Researchers choose GHK-Cu when the protocol targets skin, wound-healing, hair-follicle or matrix-metalloproteinase-axis research — particularly when the copper-mediated signalling pathway is part of the experimental design. Researchers choose BPC-157 when the protocol targets broader tissue-repair, angiogenic-axis or non-skin tissue research, or when a multi-axis pharmacological profile is preferred.

For multi-compound comparator studies, the Regena consultations team will reserve matched-batch inventory of both GHK-Cu and BPC-157 against a project timeline so the experimental panel is sourced under a single analytical specification window.

Regulatory and research-use framing

Both GHK-Cu and BPC-157 are supplied strictly for in-vitro and preclinical research use. They are not medicines, are not approved for human consumption in Spain, the United Kingdom, the European Union or the United States, and are not dispensed against a prescription. The research-use declaration ships with every package alongside the independent third-party COA.

Comparison pages on the Regena site exist for laboratory-research reference. Nothing on this page constitutes a recommendation for human use of either compound.

Frequently asked questions

What is the main difference between GHK-Cu and BPC-157?+

GHK-Cu is a tripeptide (Gly-His-Lys) complexed with a copper(II) ion.

Which has the longer half-life, GHK-Cu or BPC-157?+

GHK-Cu is a short copper-bound tripeptide; research administration routes include topical, subcutaneous and intramuscular. Topical formulations are particularly well-characterised in skin-research literature.

Are GHK-Cu and BPC-157 the same compound class?+

Both sit in the regenerative research peptides category but with distinct receptor profiles and pharmacokinetics — see the receptor-profile section above for the side-by-side detail.
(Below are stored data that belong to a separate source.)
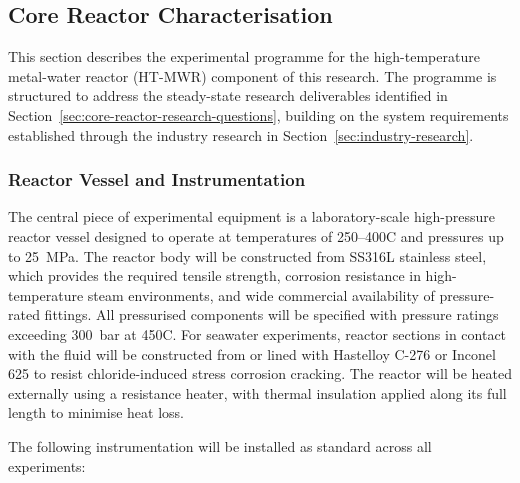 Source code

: \documentclass[12pt]{article}
\begin{document}
\break

\subsection{Core Reactor Characterisation}
\label{subsec:core-reactor-methodology}

This section describes the experimental programme for the high-temperature 
metal-water reactor (HT-MWR) component of this research. The programme is 
structured to address the steady-state research deliverables identified in 
Section~\ref{sec:core-reactor-research-questions}, building on the system 
requirements established through the industry research in 
Section~\ref{sec:industry-research}.

\subsubsection*{Reactor Vessel and Instrumentation}

The central piece of experimental equipment is a laboratory-scale high-pressure 
reactor vessel designed to operate at temperatures of 250--400\textdegree C and 
pressures up to 25~MPa. The reactor body will be constructed from SS316L stainless 
steel, which provides the required tensile strength, corrosion resistance in 
high-temperature steam environments, and wide commercial availability of 
pressure-rated fittings. All pressurised components will be specified with pressure 
ratings exceeding 300~bar at 450\textdegree C. For seawater experiments, reactor 
sections in contact with the fluid will be constructed from or lined with Hastelloy 
C-276 or Inconel 625 to resist chloride-induced stress corrosion cracking. The 
reactor will be heated externally using a resistance heater, with thermal insulation 
applied along its full length to minimise heat loss.

The following instrumentation will be installed as standard across all experiments:
\end{document}
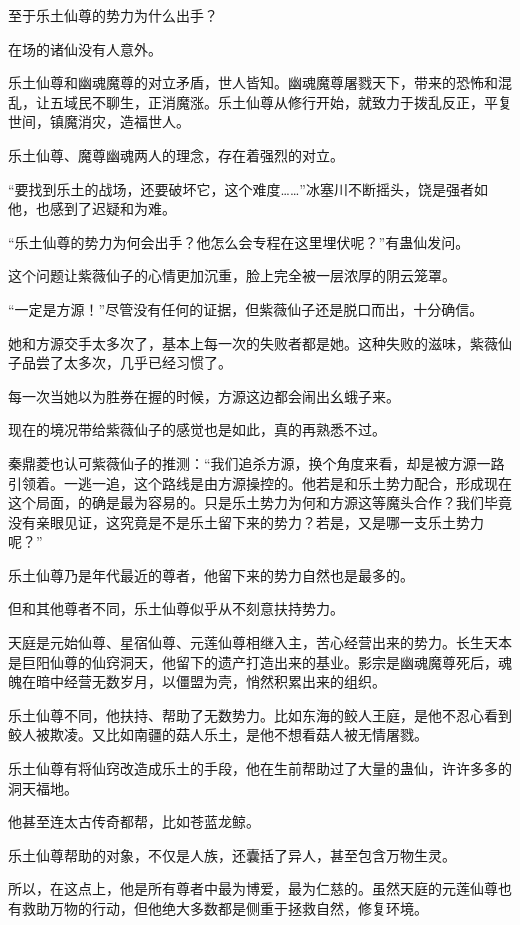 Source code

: \begin{this_body}
至于乐土仙尊的势力为什么出手？

在场的诸仙没有人意外。

乐土仙尊和幽魂魔尊的对立矛盾，世人皆知。幽魂魔尊屠戮天下，带来的恐怖和混乱，让五域民不聊生，正消魔涨。乐土仙尊从修行开始，就致力于拨乱反正，平复世间，镇魔消灾，造福世人。

乐土仙尊、魔尊幽魂两人的理念，存在着强烈的对立。

“要找到乐土的战场，还要破坏它，这个难度……”冰塞川不断摇头，饶是强者如他，也感到了迟疑和为难。

“乐土仙尊的势力为何会出手？他怎么会专程在这里埋伏呢？”有蛊仙发问。

这个问题让紫薇仙子的心情更加沉重，脸上完全被一层浓厚的阴云笼罩。

“一定是方源！”尽管没有任何的证据，但紫薇仙子还是脱口而出，十分确信。

她和方源交手太多次了，基本上每一次的失败者都是她。这种失败的滋味，紫薇仙子品尝了太多次，几乎已经习惯了。

每一次当她以为胜券在握的时候，方源这边都会闹出幺蛾子来。

现在的境况带给紫薇仙子的感觉也是如此，真的再熟悉不过。

秦鼎菱也认可紫薇仙子的推测：“我们追杀方源，换个角度来看，却是被方源一路引领着。一逃一追，这个路线是由方源操控的。他若是和乐土势力配合，形成现在这个局面，的确是最为容易的。只是乐土势力为何和方源这等魔头合作？我们毕竟没有亲眼见证，这究竟是不是乐土留下来的势力？若是，又是哪一支乐土势力呢？”

乐土仙尊乃是年代最近的尊者，他留下来的势力自然也是最多的。

但和其他尊者不同，乐土仙尊似乎从不刻意扶持势力。

天庭是元始仙尊、星宿仙尊、元莲仙尊相继入主，苦心经营出来的势力。长生天本是巨阳仙尊的仙窍洞天，他留下的遗产打造出来的基业。影宗是幽魂魔尊死后，魂魄在暗中经营无数岁月，以僵盟为壳，悄然积累出来的组织。

乐土仙尊不同，他扶持、帮助了无数势力。比如东海的鲛人王庭，是他不忍心看到鲛人被欺凌。又比如南疆的菇人乐土，是他不想看菇人被无情屠戮。

乐土仙尊有将仙窍改造成乐土的手段，他在生前帮助过了大量的蛊仙，许许多多的洞天福地。

他甚至连太古传奇都帮，比如苍蓝龙鲸。

乐土仙尊帮助的对象，不仅是人族，还囊括了异人，甚至包含万物生灵。

所以，在这点上，他是所有尊者中最为博爱，最为仁慈的。虽然天庭的元莲仙尊也有救助万物的行动，但他绝大多数都是侧重于拯救自然，修复环境。


\end{this_body}
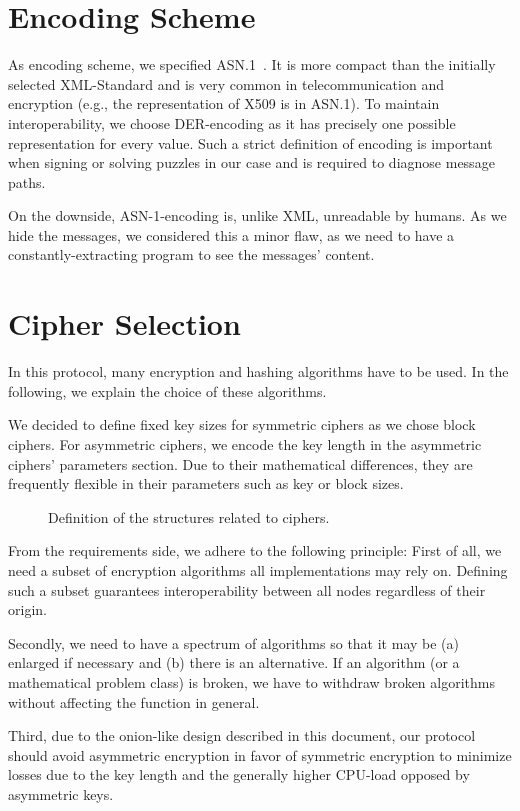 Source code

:\section{Encoding Scheme}
As encoding scheme, we specified ASN.1~\cite{dis19878824}. It is more compact than the initially selected XML-Standard and is very common in telecommunication and encryption (e.g., the representation of X509 is in ASN.1). To maintain interoperability, we choose DER-encoding as it has precisely one possible representation for every value. Such a strict definition of encoding is important when signing or solving puzzles in our case and is required to diagnose message paths.

On the downside, ASN-1-encoding is, unlike XML, unreadable by humans. As we hide the messages, we considered this a minor flaw, as we need to have a constantly-extracting program to see the messages' content.

\section{Cipher Selection}
In this protocol, many encryption and hashing algorithms have to be used. In the following, we explain the choice of these algorithms. 

We decided to define fixed key sizes for symmetric ciphers as we chose block ciphers. For asymmetric ciphers, we encode the key length in the asymmetric ciphers' parameters section. Due to their mathematical differences, they are frequently flexible in their parameters such as key or block sizes. 

\begin{figure}[ht]
	
	\caption{Definition of the structures related to ciphers.}
	\label{fig:defCiphers}
\end{figure}

From the requirements side, we adhere to the following principle:
First of all, we need a subset of encryption algorithms all implementations may rely on. Defining such a subset guarantees interoperability between all nodes regardless of their origin. 

Secondly, we need to have a spectrum of algorithms so that it may be (a) enlarged if necessary and (b) there is an alternative. If an algorithm (or a mathematical problem class) is broken, we have to withdraw broken algorithms without affecting the function in general. 

Third, due to the onion-like design described in this document, our protocol should avoid asymmetric encryption in favor of symmetric encryption to minimize losses due to the key length and the generally higher CPU-load opposed by asymmetric keys.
What HPLC purity does Regena release each compound against?+

≥99.0% HPLC main-peak purity for both GHK-Cu and BPC-157, with matching mass-spectrometry molecular weight and water content within the published specification for each compound.

Who independently verifies the batches?+

Janoshik Analytical is the default independent verifier for both compounds; orthogonal independent laboratories are used when batch chemistry calls for second-method confirmation.

Can I order matched batches for a comparator study?+

Yes — the Regena consultations team will reserve matched-batch inventory of both compounds against a project timeline so the experimental panel is sourced under a single analytical specification window.

Are these peptides approved for human use?+

No. Both are supplied strictly for in-vitro and preclinical research use. They are not medicines, are not approved for human consumption, and are not dispensed against a prescription.

Where can I see the current batch COAs for both compounds?+

On the /coa lab reports page, indexed by compound and batch number. New batches appear within 24 hours of independent release.